Additionally, these effects are mediated by our body clock, also referred to as circadian rhythm. However, further study is required in order for us to fully understand how it works. Those suffering from type 2 diabetes should consider eating a healthy breakfast each morning to help regulate blood sugar levels.
Missing the occasional meal can have its upsides
Let’s talk about intermittent fasting, it’s trendy now and seems to be all the rage in nutrition these days. Intermittent fasting is when you eat at particular times and then fast between these periods.

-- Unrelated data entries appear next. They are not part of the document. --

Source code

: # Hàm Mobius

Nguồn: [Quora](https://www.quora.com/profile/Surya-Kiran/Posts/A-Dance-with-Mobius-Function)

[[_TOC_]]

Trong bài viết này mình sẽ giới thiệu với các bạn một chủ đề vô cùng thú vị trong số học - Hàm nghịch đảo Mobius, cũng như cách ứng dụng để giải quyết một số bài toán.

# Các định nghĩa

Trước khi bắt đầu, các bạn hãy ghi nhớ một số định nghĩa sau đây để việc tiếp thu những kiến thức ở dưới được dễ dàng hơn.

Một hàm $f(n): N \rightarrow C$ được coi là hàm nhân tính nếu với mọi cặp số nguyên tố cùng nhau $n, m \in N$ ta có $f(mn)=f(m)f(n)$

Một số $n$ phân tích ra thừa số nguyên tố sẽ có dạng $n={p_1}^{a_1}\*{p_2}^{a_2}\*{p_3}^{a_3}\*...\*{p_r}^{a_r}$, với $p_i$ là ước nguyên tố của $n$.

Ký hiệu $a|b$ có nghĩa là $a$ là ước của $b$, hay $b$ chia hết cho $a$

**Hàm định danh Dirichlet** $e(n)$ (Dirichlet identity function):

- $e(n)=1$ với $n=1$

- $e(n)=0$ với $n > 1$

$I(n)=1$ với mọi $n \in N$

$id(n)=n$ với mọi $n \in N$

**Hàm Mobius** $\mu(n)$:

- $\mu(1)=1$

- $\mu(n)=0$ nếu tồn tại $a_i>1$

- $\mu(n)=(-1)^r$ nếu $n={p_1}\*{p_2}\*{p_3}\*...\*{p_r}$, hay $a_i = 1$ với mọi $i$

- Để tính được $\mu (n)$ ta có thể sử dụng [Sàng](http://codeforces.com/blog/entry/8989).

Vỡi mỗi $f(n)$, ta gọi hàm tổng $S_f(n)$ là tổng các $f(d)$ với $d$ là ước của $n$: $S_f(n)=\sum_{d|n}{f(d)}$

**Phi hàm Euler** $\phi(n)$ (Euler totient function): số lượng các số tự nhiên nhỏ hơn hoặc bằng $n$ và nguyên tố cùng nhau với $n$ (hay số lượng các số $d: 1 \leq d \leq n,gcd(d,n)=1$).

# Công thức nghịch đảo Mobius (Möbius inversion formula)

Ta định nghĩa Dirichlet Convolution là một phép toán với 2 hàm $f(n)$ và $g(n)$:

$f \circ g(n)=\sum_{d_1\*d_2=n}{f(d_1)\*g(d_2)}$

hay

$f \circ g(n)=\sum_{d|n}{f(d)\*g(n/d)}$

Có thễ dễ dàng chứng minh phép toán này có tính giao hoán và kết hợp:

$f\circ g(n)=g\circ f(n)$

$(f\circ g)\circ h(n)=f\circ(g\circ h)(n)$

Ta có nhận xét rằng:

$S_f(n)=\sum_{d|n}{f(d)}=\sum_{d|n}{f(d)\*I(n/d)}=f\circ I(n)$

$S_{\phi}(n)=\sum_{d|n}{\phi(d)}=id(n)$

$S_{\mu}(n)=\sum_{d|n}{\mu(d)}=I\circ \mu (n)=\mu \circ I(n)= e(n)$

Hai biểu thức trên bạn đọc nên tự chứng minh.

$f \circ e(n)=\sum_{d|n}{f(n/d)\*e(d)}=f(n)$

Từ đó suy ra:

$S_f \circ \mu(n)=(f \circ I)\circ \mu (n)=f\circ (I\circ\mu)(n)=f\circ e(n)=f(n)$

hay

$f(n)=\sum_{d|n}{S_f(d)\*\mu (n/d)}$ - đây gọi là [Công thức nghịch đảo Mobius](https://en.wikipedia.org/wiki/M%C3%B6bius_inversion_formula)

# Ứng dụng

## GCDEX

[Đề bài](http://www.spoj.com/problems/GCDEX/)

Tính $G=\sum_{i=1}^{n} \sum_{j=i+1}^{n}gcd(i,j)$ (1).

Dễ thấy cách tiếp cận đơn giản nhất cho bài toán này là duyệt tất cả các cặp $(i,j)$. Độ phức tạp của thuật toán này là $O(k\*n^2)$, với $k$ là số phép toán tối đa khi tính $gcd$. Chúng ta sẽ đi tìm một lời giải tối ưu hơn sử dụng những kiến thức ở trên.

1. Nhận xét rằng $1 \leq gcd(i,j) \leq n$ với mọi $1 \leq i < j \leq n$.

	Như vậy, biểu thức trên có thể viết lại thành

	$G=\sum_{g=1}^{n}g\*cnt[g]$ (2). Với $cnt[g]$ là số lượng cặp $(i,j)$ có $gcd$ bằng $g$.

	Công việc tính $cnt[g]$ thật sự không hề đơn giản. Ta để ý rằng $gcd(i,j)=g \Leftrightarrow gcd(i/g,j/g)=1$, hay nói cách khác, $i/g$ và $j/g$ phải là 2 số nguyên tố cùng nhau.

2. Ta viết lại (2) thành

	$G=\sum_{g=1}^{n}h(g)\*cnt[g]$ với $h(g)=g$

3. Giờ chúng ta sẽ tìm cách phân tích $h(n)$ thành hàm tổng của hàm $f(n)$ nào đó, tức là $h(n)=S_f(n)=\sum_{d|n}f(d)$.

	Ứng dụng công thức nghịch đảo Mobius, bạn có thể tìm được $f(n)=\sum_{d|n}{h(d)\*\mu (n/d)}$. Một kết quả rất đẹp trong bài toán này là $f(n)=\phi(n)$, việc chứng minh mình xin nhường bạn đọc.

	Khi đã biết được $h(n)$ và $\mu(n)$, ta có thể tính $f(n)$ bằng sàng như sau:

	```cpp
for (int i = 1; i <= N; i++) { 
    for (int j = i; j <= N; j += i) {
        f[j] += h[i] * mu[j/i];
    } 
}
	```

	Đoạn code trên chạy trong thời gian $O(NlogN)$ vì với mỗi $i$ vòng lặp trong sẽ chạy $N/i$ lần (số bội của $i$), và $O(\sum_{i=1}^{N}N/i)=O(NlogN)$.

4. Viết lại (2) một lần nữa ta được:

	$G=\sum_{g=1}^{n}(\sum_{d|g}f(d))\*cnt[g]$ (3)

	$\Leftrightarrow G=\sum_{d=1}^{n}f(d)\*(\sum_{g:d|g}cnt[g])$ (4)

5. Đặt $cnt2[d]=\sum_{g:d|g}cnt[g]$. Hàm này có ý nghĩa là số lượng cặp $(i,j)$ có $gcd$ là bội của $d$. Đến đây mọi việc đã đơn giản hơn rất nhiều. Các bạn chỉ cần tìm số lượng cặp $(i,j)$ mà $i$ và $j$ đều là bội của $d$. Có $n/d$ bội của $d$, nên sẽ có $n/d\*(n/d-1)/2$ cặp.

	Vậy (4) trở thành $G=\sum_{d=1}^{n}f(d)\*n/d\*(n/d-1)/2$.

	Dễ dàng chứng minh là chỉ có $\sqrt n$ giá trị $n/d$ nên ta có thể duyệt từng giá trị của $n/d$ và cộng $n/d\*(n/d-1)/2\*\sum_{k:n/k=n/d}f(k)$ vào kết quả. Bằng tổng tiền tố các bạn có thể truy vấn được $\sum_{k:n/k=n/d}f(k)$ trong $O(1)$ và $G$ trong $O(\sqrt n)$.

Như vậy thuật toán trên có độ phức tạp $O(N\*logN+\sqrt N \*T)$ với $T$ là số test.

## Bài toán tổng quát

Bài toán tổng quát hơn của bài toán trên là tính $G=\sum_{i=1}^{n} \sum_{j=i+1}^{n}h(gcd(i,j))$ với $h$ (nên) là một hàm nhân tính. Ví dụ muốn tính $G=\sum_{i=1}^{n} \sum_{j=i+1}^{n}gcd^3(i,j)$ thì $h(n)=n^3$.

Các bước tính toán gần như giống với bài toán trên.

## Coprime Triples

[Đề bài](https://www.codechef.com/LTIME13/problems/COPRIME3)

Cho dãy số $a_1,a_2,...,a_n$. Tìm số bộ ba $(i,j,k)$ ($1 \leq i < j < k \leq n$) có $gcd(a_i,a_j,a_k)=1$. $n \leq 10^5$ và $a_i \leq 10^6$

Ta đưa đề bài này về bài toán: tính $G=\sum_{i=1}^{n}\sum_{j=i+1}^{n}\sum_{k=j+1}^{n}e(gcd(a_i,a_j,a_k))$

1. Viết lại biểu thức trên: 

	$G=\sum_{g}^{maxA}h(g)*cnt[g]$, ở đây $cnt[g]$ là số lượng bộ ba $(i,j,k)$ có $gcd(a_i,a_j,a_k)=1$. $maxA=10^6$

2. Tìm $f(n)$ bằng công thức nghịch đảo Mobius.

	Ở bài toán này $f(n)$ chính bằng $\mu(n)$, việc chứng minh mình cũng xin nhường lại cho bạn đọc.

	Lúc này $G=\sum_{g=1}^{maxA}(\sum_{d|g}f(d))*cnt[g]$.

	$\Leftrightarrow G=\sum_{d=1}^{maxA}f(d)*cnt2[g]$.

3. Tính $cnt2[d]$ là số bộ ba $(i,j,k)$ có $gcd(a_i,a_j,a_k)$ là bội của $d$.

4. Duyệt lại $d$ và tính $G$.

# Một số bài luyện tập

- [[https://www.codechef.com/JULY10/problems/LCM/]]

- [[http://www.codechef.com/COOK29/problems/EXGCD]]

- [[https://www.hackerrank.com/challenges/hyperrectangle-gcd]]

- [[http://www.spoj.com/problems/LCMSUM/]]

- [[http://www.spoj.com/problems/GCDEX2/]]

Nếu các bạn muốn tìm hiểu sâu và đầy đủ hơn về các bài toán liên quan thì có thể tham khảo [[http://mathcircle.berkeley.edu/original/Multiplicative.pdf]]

With fasting, there are many different regimes you can follow. For example, you may eat for 5 days and then fast for two days or only eat between certain hours such as midday until 8 pm. In doing so, your body supposedly enters “starvation mode” which can cause you to lose muscle mass.
But, this is simply not the case.
Studies into short-term fasting have shown that metabolic rate can increase in the beginning, but after a prolonged period, it goes down. Although, fasting does have several health benefits, including:
- Improved insulin sensitivity
- More control of cholesterol and blood pressure
- Lower glucose and insulin
Intermittent fasting also revs up a cellular clean-up process referred to as autophagy. This is where the body’s cells clear any waste products that build up and contribute to aging and disease.
The bottom line
So, what we’ve managed to establish is that it doesn’t matter whether you eat three larger meals or six smaller meals; it’s the total number of calories that makes the difference when it comes to weight loss.
Eating little and often doesn’t help to improve your blood sugar either. We’re just so used to hearing the mythical ideas that they must be true… wrong! If we’ve learned anything, it’s that eating fewer meals is better for you and your blood sugar.
Ladies, if you take away anything from this, let it be this; eat when you’re hungry, stop once you’re full.